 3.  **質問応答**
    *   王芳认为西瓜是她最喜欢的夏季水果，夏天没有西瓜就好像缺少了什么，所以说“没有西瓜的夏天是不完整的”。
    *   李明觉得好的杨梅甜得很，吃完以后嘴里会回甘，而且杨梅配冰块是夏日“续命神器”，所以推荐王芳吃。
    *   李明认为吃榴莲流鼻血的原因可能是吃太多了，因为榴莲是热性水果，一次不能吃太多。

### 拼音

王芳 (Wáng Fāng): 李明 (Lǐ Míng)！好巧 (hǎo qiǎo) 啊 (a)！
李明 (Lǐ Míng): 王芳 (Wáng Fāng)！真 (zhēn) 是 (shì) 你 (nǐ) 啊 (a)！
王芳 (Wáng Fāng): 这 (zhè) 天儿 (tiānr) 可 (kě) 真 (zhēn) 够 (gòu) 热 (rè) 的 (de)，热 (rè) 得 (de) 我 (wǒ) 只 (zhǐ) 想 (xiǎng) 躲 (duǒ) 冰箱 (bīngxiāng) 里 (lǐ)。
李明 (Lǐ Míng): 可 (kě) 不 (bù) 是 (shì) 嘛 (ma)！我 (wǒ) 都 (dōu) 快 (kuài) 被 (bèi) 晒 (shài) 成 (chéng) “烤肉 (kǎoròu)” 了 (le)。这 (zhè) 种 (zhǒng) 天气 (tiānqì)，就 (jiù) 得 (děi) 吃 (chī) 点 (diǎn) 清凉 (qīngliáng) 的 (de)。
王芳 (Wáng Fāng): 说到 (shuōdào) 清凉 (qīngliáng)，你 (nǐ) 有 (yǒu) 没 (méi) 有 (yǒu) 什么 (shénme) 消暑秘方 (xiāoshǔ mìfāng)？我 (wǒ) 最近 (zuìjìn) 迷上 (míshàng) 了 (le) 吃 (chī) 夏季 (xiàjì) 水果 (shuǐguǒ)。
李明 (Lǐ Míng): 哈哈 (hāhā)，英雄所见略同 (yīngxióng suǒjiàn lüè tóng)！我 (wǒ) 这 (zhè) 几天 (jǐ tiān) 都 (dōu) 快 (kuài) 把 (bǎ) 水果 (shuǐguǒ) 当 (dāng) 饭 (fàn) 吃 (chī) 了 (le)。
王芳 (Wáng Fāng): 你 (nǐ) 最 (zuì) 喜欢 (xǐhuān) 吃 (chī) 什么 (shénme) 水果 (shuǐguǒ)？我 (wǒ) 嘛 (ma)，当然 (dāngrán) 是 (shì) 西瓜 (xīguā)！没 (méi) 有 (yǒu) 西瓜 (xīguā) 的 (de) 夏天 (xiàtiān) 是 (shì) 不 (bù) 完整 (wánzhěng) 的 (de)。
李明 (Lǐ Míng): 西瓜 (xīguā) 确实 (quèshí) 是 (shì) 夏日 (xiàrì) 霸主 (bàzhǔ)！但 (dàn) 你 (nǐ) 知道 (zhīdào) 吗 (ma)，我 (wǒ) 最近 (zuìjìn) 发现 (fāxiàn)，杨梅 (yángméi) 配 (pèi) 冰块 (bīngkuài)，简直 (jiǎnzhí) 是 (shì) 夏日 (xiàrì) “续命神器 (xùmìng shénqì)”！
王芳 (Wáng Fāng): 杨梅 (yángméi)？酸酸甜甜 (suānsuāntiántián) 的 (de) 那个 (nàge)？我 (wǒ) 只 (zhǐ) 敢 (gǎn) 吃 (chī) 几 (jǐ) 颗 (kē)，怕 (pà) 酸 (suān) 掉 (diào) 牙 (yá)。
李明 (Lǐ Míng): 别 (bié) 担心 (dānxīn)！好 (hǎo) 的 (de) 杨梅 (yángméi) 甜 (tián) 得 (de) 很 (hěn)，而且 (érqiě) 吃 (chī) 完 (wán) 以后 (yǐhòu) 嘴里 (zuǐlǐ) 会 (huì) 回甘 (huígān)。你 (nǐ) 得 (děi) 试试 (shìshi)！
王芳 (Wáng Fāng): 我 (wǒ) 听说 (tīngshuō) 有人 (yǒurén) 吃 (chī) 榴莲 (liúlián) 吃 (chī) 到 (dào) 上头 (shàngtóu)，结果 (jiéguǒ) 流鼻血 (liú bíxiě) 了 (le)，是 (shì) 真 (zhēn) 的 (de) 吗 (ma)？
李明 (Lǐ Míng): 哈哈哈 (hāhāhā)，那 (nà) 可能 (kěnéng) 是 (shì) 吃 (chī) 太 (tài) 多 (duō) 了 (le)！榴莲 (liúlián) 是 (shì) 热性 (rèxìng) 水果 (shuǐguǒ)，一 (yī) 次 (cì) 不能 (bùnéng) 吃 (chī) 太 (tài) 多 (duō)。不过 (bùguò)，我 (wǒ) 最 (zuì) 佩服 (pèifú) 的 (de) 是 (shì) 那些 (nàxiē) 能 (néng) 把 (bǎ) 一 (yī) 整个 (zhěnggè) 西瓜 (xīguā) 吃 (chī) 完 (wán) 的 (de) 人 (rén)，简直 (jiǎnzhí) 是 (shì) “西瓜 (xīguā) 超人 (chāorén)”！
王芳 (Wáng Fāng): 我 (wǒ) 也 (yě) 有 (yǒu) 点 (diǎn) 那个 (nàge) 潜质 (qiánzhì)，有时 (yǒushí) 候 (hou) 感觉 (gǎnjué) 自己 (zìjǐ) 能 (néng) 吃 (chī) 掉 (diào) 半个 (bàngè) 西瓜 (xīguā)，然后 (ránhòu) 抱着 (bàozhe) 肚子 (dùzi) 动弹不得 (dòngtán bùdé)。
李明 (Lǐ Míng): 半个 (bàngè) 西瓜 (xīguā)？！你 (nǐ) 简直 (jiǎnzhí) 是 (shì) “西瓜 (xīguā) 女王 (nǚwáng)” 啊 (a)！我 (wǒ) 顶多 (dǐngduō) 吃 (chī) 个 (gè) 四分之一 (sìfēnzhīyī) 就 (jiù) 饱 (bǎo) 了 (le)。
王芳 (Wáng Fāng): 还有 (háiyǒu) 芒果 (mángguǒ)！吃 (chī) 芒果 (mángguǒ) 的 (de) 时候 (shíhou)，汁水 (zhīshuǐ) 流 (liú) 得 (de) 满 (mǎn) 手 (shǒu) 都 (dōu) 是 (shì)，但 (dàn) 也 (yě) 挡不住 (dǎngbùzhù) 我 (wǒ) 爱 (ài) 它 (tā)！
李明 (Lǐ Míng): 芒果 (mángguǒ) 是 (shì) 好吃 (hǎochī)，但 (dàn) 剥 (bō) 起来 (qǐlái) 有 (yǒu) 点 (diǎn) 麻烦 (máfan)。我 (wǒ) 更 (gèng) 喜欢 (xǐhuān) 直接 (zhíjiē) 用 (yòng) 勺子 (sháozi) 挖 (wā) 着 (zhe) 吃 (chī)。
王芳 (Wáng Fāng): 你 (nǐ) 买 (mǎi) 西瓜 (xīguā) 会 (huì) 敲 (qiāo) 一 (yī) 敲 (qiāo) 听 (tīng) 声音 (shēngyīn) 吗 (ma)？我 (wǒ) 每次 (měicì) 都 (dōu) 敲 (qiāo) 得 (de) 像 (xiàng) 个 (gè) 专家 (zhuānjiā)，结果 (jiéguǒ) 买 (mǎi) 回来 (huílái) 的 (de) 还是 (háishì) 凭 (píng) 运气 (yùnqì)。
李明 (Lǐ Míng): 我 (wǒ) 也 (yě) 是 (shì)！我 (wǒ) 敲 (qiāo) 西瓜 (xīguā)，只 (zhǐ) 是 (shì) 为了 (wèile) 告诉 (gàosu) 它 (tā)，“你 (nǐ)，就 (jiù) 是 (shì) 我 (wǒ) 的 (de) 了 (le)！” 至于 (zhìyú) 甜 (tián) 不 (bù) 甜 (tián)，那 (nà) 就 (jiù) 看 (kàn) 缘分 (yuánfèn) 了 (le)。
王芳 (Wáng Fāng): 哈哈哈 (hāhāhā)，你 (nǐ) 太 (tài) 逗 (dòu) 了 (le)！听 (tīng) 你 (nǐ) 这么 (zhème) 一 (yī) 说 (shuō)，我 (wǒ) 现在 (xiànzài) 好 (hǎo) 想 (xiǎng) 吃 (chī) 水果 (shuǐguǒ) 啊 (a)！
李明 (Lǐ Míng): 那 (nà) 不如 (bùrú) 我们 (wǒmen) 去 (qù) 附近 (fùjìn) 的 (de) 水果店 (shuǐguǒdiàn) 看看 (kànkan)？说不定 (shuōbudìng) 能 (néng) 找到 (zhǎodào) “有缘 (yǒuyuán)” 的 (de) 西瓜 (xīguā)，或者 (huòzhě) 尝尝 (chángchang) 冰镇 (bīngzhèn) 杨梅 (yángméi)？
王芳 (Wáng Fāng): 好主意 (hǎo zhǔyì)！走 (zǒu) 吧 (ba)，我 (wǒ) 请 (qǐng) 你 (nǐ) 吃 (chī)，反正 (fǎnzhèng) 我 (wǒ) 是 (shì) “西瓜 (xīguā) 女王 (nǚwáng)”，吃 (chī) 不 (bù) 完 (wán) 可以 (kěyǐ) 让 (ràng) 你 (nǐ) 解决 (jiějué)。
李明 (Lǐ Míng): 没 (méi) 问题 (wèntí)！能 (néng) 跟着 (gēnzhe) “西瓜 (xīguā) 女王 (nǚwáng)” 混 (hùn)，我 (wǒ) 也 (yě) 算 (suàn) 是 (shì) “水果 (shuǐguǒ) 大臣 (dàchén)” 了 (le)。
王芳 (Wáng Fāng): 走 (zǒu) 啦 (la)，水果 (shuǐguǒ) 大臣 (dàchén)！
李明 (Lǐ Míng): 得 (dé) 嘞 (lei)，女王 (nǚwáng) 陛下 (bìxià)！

# # # # #

→ **Task brief**
Please transcribe the data exactly from its first line. End with the line that contains "李明 (Lǐ Míng): 西瓜".

→ **Answer to this exercise**
 3.  **質問応答**
    *   王芳认为西瓜是她最喜欢的夏季水果，夏天没有西瓜就好像缺少了什么，所以说“没有西瓜的夏天是不完整的”。
    *   李明觉得好的杨梅甜得很，吃完以后嘴里会回甘，而且杨梅配冰块是夏日“续命神器”，所以推荐王芳吃。
    *   李明认为吃榴莲流鼻血的原因可能是吃太多了，因为榴莲是热性水果，一次不能吃太多。

### 拼音

王芳 (Wáng Fāng): 李明 (Lǐ Míng)！好巧 (hǎo qiǎo) 啊 (a)！
李明 (Lǐ Míng): 王芳 (Wáng Fāng)！真 (zhēn) 是 (shì) 你 (nǐ) 啊 (a)！
王芳 (Wáng Fāng): 这 (zhè) 天儿 (tiānr) 可 (kě) 真 (zhēn) 够 (gòu) 热 (rè) 的 (de)，热 (rè) 得 (de) 我 (wǒ) 只 (zhǐ) 想 (xiǎng) 躲 (duǒ) 冰箱 (bīngxiāng) 里 (lǐ)。
李明 (Lǐ Míng): 可 (kě) 不 (bù) 是 (shì) 嘛 (ma)！我 (wǒ) 都 (dōu) 快 (kuài) 被 (bèi) 晒 (shài) 成 (chéng) “烤肉 (kǎoròu)” 了 (le)。这 (zhè) 种 (zhǒng) 天气 (tiānqì)，就 (jiù) 得 (děi) 吃 (chī) 点 (diǎn) 清凉 (qīngliáng) 的 (de)。
王芳 (Wáng Fāng): 说到 (shuōdào) 清凉 (qīngliáng)，你 (nǐ) 有 (yǒu) 没 (méi) 有 (yǒu) 什么 (shénme) 消暑秘方 (xiāoshǔ mìfāng)？我 (wǒ) 最近 (zuìjìn) 迷上 (míshàng) 了 (le) 吃 (chī) 夏季 (xiàjì) 水果 (shuǐguǒ)。
李明 (Lǐ Míng): 哈哈 (hāhā)，英雄所见略同 (yīngxióng suǒjiàn lüè tóng)！我 (wǒ) 这 (zhè) 几天 (jǐ tiān) 都 (dōu) 快 (kuài) 把 (bǎ) 水果 (shuǐguǒ) 当 (dāng) 饭 (fàn) 吃 (chī) 了 (le)。
王芳 (Wáng Fāng): 你 (nǐ) 最 (zuì) 喜欢 (xǐhuān) 吃 (chī) 什么 (shénme) 水果 (shuǐguǒ)？我 (wǒ) 嘛 (ma)，当然 (dāngrán) 是 (shì) 西瓜 (xīguā)！没 (méi) 有 (yǒu) 西瓜 (xīguā) 的 (de) 夏天 (xiàtiān) 是 (shì) 不 (bù) 完整 (wánzhěng) 的 (de)。
李明 (Lǐ Míng): 西瓜 (xīguā) 确实 (quèshí) 是 (shì) 夏日 (xiàrì) 霸主 (bàzhǔ)！但 (dàn) 你 (nǐ) 知道 (zhīdào) 吗 (ma)，我 (wǒ) 最近 (zuìjìn) 发现 (fāxiàn)，杨梅 (yángméi) 配 (pèi) 冰块 (bīngkuài)，简直 (jiǎnzhí) 是 (shì) 夏日 (xiàrì) “续命神器 (xùmìng shénqì)”！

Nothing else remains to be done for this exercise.